Therapeutic options for Duchenne muscular dystrophy: hope or hype?

Recently, the parents of a young boy with Duchenne muscular dystrophy (DMD) asked me about new emerging treatment options for their son. He has been on vamorolone as a disease-modifying treatment as part of an expanded access program after completing a clinical trial 2 years ago. Even though he is currently stable and in the early ambulatory phase of the disease, his parents are well-informed regarding the challenges ahead, and they are seeking alternative treatment to help slow disease progression. They are not alone in this journey. I received similar requests from many other DMD families on a regular basis.

DMD is a fatal X-linked recessive disease caused by pathogenic variants in the DMD gene. ¹ It is the most common childhood muscular dystrophy, with an estimated incidence of 1 in 3500 male births, and a prevalence of 4.8 in 100,000 males worldwide. ² Loss of dystrophin disrupts the dystrophin glycoprotein complex and leads to progressive muscle degeneration, with loss of independent ambulation by early adolescence, followed by decline in upper limbs function, scoliosis, cardiomyopathy, and respiratory insufficiency, with death occurring during the third or fourth decade of life. There is presently no cure for DMD. Comprehensive guidelines published in 2010, and further updated in 2018, have helped standardize the global care of DMD.^3,4

Thus far, several DMD therapies have received accelerated approval through the United States Food and Drug Administration (US FDA), the European Medicine Agency (EMA), and/or other regulatory authorities in several countries. Ataluren was conditionally approved by the EMA since July 2014 for ambulatory patients with DMD caused by nonsense mutations (~13% of DMD).

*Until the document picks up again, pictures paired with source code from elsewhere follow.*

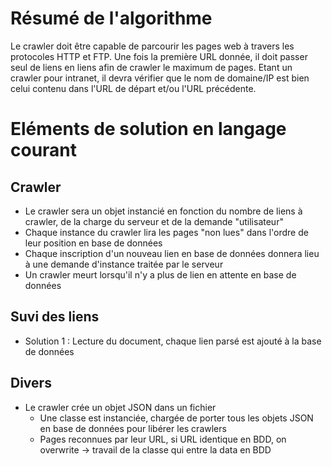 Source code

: # Résumé de l'algorithme

Le crawler doit être capable de parcourir les pages web à travers les protocoles HTTP et FTP. Une fois la première URL donnée, il doit passer seul de liens en liens afin de crawler le maximum de pages.
Etant un crawler pour intranet, il devra vérifier que le nom de domaine/IP est bien celui contenu dans l'URL de départ et/ou l'URL précédente.

# Eléments de solution en langage courant

Crawler
-------

- Le crawler sera un objet instancié en fonction du nombre de liens à crawler, de la charge du serveur et de la demande "utilisateur"
- Chaque instance du crawler lira les pages "non lues" dans l'ordre de leur position en base de données
- Chaque inscription d'un nouveau lien en base de données donnera lieu à une demande d'instance traitée par le serveur
- Un crawler meurt lorsqu'il n'y a plus de lien en attente en base de données


Suvi des liens
--------------

- Solution 1 : Lecture du document, chaque lien parsé est ajouté à la base de données 

Divers
-------------

- Le crawler crée un objet JSON dans un fichier
  - Une classe est instanciée, chargée de porter tous les objets JSON en base de données pour libérer les crawlers
  - Pages reconnues par leur URL, si URL identique en BDD, on overwrite -> travail de la classe qui entre la data en BDD
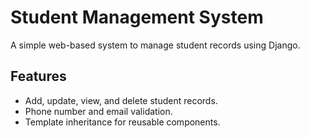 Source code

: # Student Management System

A simple web-based system to manage student records using Django.

## Features
- Add, update, view, and delete student records.
- Phone number and email validation.
- Template inheritance for reusable components.

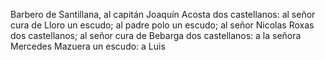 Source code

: Barbero de Santillana, al capitán Joaquín Acosta dos castellanos: al señor cura de Lloro un escudo; al padre polo un escudo; al señor Nicolas Roxas dos castellanos; al señor cura de Bebarga dos castellanos: a la señora Mercedes Mazuera un escudo: a Luis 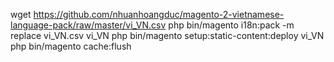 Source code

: wget https://github.com/nhuanhoangduc/magento-2-vietnamese-language-pack/raw/master/vi_VN.csv
php bin/magento i18n:pack -m replace vi_VN.csv vi_VN
php bin/magento setup:static-content:deploy vi_VN
php bin/magento cache:flush
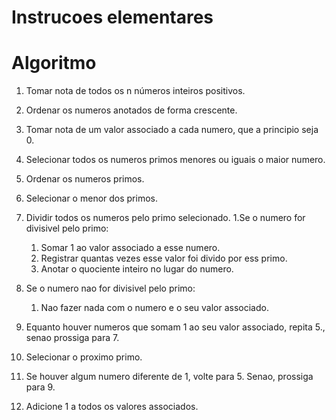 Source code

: # Instrucoes elementares

# Algoritmo
1. Tomar nota de todos os n números inteiros positivos.
2. Ordenar  os numeros anotados de forma crescente.
3. Tomar nota de um valor associado a cada numero, que a principio seja 0.
3. Selecionar todos os numeros primos menores ou iguais o maior numero.
4. Ordenar os numeros primos.
5. Selecionar o menor dos primos.
5. Dividir todos os numeros pelo primo selecionado. 
1.Se o numero for divisivel pelo primo:

    1. Somar 1 ao valor associado a esse numero.
    2. Registrar quantas vezes esse valor foi divido por ess primo.
    2. Anotar o quociente inteiro no lugar do numero.

1. Se o numero nao for divisivel pelo primo:

    1. Nao fazer nada com o numero e o seu valor associado.
    
6. Equanto houver numeros que somam 1 ao seu valor associado, repita 5., senao prossiga para 7.
7. Selecionar o proximo primo.
8. Se houver algum numero diferente de 1, volte para 5. Senao, prossiga para 9.
9. Adicione 1 a todos os valores associados.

It binds to the ribosomal RNA subunits and impairs the recognition of premature stop codon, thus allowing the translation and production of a modified dystrophin protein. ⁵ An earlier phase III ataluren confirmatory trial (NCT01826487) suggested potential benefit in a subset of participants at risk of ambulatory decline (as defined by 6-minute walk distance between 300 and 400 m at baseline). ⁶ Long-term real-world data from the global STRIDE Registry showed that treatment with ataluren delayed the age at loss of ambulation among individuals with nonsense mutation DMD (nmDMD). ⁷ However, the EMA recently reconfirmed its recommendation to not renew the conditional marketing authorization for Ataluren in October 2024 after the latest study (NCT03179631) failed to confirm Ataluren’s efficacy among nmDMD patients. ⁸ It is pending further review by the European Commission as well as the FDA.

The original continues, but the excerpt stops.